__Provided data__:
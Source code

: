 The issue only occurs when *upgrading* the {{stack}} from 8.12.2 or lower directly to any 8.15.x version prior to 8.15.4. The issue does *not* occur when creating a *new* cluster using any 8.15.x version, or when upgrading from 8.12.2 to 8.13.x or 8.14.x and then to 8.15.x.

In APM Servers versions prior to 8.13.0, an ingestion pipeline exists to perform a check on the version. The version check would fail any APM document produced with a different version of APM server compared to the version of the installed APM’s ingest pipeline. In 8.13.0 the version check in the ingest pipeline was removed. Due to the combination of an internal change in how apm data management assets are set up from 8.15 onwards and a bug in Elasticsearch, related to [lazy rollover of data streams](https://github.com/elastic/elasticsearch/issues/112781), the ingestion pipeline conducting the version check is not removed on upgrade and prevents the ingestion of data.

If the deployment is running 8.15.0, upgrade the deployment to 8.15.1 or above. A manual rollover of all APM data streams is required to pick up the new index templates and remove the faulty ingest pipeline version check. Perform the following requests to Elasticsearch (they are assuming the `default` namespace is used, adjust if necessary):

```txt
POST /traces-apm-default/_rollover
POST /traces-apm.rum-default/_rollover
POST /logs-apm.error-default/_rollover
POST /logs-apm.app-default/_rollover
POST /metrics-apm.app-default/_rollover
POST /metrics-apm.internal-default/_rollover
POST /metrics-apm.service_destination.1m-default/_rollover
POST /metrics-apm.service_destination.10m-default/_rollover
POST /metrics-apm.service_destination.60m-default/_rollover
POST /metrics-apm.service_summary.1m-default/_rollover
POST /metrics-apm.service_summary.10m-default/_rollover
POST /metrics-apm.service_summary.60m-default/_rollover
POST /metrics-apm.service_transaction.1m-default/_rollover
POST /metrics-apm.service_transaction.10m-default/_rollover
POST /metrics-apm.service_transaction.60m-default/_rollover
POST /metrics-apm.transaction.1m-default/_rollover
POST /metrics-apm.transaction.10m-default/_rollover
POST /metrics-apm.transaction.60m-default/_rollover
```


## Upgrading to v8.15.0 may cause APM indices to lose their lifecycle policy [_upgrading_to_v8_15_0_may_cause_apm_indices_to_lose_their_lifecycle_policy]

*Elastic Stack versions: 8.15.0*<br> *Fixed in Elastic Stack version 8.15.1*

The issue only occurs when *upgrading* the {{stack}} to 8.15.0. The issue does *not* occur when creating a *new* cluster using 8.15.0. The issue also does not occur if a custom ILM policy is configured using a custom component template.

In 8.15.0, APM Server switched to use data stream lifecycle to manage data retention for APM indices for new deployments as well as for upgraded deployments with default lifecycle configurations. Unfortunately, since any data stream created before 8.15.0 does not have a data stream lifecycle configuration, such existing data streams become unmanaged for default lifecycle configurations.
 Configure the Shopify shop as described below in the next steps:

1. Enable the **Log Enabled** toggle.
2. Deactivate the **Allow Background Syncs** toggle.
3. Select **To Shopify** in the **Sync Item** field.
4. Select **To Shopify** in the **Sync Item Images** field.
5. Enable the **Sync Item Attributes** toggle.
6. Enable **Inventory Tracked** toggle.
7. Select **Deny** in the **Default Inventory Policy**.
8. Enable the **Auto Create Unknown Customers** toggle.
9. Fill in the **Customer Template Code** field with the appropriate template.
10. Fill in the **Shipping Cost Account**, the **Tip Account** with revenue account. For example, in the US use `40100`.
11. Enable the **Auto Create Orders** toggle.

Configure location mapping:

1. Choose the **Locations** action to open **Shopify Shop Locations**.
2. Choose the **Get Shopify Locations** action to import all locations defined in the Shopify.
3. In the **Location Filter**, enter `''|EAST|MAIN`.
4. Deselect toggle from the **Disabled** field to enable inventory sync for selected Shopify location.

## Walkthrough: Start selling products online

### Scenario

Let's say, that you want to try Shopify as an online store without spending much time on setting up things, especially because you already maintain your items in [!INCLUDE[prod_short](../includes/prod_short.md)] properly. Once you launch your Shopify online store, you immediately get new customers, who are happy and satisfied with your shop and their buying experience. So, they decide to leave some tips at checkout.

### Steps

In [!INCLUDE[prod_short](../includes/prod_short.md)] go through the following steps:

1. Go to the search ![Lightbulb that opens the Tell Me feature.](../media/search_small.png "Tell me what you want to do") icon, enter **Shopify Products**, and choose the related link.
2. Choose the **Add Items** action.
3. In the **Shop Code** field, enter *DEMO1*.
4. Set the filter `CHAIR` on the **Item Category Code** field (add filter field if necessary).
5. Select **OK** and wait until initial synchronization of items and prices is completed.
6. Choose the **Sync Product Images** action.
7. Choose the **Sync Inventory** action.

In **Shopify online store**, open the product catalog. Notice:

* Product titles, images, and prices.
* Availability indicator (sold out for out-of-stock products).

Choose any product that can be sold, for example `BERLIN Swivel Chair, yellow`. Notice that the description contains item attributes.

__How to complete this task__:
Across the data, find each line that has "example" in it and copy that line.

__Response for this exercise__:
10. Fill in the **Shipping Cost Account**, the **Tip Account** with revenue account. For example, in the US use `40100`.
Choose any product that can be sold, for example `BERLIN Swivel Chair, yellow`. Notice that the description contains item attributes.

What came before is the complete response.